(Dataset records)
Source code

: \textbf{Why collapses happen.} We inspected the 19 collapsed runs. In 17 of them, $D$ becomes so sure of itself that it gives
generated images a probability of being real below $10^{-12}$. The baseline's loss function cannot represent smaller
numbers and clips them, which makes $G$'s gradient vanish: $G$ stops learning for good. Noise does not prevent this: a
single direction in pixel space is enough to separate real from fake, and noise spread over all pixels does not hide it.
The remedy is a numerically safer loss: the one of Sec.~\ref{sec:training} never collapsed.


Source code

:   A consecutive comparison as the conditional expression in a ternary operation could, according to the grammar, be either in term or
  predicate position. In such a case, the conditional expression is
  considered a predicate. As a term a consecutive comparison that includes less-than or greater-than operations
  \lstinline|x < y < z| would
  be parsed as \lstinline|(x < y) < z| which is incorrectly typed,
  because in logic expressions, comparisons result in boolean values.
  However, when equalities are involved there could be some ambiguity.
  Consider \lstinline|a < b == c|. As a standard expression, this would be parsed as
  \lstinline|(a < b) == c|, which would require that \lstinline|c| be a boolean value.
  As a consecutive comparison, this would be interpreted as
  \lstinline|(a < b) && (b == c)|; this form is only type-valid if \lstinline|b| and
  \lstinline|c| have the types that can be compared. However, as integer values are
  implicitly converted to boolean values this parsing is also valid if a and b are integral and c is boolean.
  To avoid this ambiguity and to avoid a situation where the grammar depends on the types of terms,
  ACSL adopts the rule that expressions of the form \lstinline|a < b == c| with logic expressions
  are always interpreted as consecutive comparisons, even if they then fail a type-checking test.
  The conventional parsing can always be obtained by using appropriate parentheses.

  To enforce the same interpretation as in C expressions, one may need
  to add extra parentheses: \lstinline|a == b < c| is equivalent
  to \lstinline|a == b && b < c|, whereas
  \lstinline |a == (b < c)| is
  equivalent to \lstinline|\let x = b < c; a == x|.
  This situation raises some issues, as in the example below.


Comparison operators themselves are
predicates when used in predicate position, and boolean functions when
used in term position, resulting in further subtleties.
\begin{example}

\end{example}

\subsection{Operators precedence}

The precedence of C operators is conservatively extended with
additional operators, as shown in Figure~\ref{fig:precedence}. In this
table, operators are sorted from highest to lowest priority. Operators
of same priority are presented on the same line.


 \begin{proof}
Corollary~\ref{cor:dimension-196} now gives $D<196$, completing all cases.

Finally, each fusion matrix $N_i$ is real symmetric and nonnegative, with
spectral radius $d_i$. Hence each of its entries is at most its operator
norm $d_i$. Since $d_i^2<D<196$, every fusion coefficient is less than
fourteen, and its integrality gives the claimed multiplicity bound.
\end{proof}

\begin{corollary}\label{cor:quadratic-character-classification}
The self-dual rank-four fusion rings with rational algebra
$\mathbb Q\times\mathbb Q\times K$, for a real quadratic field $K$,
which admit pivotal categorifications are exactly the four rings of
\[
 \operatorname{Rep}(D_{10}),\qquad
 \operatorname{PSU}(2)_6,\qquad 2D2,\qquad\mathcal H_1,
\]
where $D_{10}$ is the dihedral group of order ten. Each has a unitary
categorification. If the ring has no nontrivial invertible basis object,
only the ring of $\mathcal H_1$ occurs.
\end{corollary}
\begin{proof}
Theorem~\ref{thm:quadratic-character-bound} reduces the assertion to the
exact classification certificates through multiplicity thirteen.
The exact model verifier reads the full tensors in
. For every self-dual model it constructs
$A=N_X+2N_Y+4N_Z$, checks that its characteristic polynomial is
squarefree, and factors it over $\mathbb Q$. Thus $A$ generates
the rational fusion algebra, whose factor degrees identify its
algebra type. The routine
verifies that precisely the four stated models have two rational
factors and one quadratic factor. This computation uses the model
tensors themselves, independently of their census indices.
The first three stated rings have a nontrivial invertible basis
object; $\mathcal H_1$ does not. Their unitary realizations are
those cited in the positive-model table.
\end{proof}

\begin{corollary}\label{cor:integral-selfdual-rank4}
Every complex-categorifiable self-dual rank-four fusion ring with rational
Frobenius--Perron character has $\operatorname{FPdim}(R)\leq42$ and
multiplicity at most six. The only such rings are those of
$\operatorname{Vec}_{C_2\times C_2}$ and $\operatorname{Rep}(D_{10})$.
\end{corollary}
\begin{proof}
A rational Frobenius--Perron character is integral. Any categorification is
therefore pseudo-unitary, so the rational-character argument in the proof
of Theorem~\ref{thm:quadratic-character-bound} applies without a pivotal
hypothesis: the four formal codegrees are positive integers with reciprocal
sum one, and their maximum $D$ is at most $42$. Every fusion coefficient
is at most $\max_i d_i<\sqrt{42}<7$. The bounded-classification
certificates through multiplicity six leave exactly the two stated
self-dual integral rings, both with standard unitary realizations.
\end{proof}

▸ **Problem to solve**:
Please retype all of the records, keeping each line exactly as it is.

▸ **Result of this exercise**:
Source code

: \textbf{Why collapses happen.} We inspected the 19 collapsed runs. In 17 of them, $D$ becomes so sure of itself that it gives
generated images a probability of being real below $10^{-12}$. The baseline's loss function cannot represent smaller
numbers and clips them, which makes $G$'s gradient vanish: $G$ stops learning for good. Noise does not prevent this: a
single direction in pixel space is enough to separate real from fake, and noise spread over all pixels does not hide it.
The remedy is a numerically safer loss: the one of Sec.~\ref{sec:training} never collapsed.


Source code

:   A consecutive comparison as the conditional expression in a ternary operation could, according to the grammar, be either in term or
  predicate position. In such a case, the conditional expression is
  considered a predicate. As a term a consecutive comparison that includes less-than or greater-than operations
  \lstinline|x < y < z| would
  be parsed as \lstinline|(x < y) < z| which is incorrectly typed,
  because in logic expressions, comparisons result in boolean values.
  However, when equalities are involved there could be some ambiguity.
  Consider \lstinline|a < b == c|. As a standard expression, this would be parsed as
  \lstinline|(a < b) == c|, which would require that \lstinline|c| be a boolean value.
  As a consecutive comparison, this would be interpreted as
  \lstinline|(a < b) && (b == c)|; this form is only type-valid if \lstinline|b| and
  \lstinline|c| have the types that can be compared. However, as integer values are
  implicitly converted to boolean values this parsing is also valid if a and b are integral and c is boolean.
  To avoid this ambiguity and to avoid a situation where the grammar depends on the types of terms,
  ACSL adopts the rule that expressions of the form \lstinline|a < b == c| with logic expressions
  are always interpreted as consecutive comparisons, even if they then fail a type-checking test.
  The conventional parsing can always be obtained by using appropriate parentheses.

  To enforce the same interpretation as in C expressions, one may need
  to add extra parentheses: \lstinline|a == b < c| is equivalent
  to \lstinline|a == b && b < c|, whereas
  \lstinline |a == (b < c)| is
  equivalent to \lstinline|\let x = b < c; a == x|.
  This situation raises some issues, as in the example below.


Comparison operators themselves are
predicates when used in predicate position, and boolean functions when
used in term position, resulting in further subtleties.
\begin{example}

\end{example}

\subsection{Operators precedence}

The precedence of C operators is conservatively extended with
additional operators, as shown in Figure~\ref{fig:precedence}. In this
table, operators are sorted from highest to lowest priority. Operators
of same priority are presented on the same line.


 \begin{proof}
Corollary~\ref{cor:dimension-196} now gives $D<196$, completing all cases.

Finally, each fusion matrix $N_i$ is real symmetric and nonnegative, with
spectral radius $d_i$. Hence each of its entries is at most its operator
norm $d_i$. Since $d_i^2<D<196$, every fusion coefficient is less than
fourteen, and its integrality gives the claimed multiplicity bound.
\end{proof}

\begin{corollary}\label{cor:quadratic-character-classification}
The self-dual rank-four fusion rings with rational algebra
$\mathbb Q\times\mathbb Q\times K$, for a real quadratic field $K$,
which admit pivotal categorifications are exactly the four rings of
\[
 \operatorname{Rep}(D_{10}),\qquad
 \operatorname{PSU}(2)_6,\qquad 2D2,\qquad\mathcal H_1,
\]
where $D_{10}$ is the dihedral group of order ten. Each has a unitary
categorification. If the ring has no nontrivial invertible basis object,
only the ring of $\mathcal H_1$ occurs.
\end{corollary}
\begin{proof}
Theorem~\ref{thm:quadratic-character-bound} reduces the assertion to the
exact classification certificates through multiplicity thirteen.
The exact model verifier reads the full tensors in
. For every self-dual model it constructs
$A=N_X+2N_Y+4N_Z$, checks that its characteristic polynomial is
squarefree, and factors it over $\mathbb Q$. Thus $A$ generates
the rational fusion algebra, whose factor degrees identify its
algebra type. The routine
verifies that precisely the four stated models have two rational
factors and one quadratic factor. This computation uses the model
tensors themselves, independently of their census indices.
The first three stated rings have a nontrivial invertible basis
object; $\mathcal H_1$ does not. Their unitary realizations are
those cited in the positive-model table.
\end{proof}

\begin{corollary}\label{cor:integral-selfdual-rank4}
Every complex-categorifiable self-dual rank-four fusion ring with rational
Frobenius--Perron character has $\operatorname{FPdim}(R)\leq42$ and
multiplicity at most six. The only such rings are those of
$\operatorname{Vec}_{C_2\times C_2}$ and $\operatorname{Rep}(D_{10})$.
\end{corollary}
\begin{proof}
A rational Frobenius--Perron character is integral. Any categorification is
therefore pseudo-unitary, so the rational-character argument in the proof
of Theorem~\ref{thm:quadratic-character-bound} applies without a pivotal
hypothesis: the four formal codegrees are positive integers with reciprocal
sum one, and their maximum $D$ is at most $42$. Every fusion coefficient
is at most $\max_i d_i<\sqrt{42}<7$. The bounded-classification
certificates through multiplicity six leave exactly the two stated
self-dual integral rings, both with standard unitary realizations.
\end{proof}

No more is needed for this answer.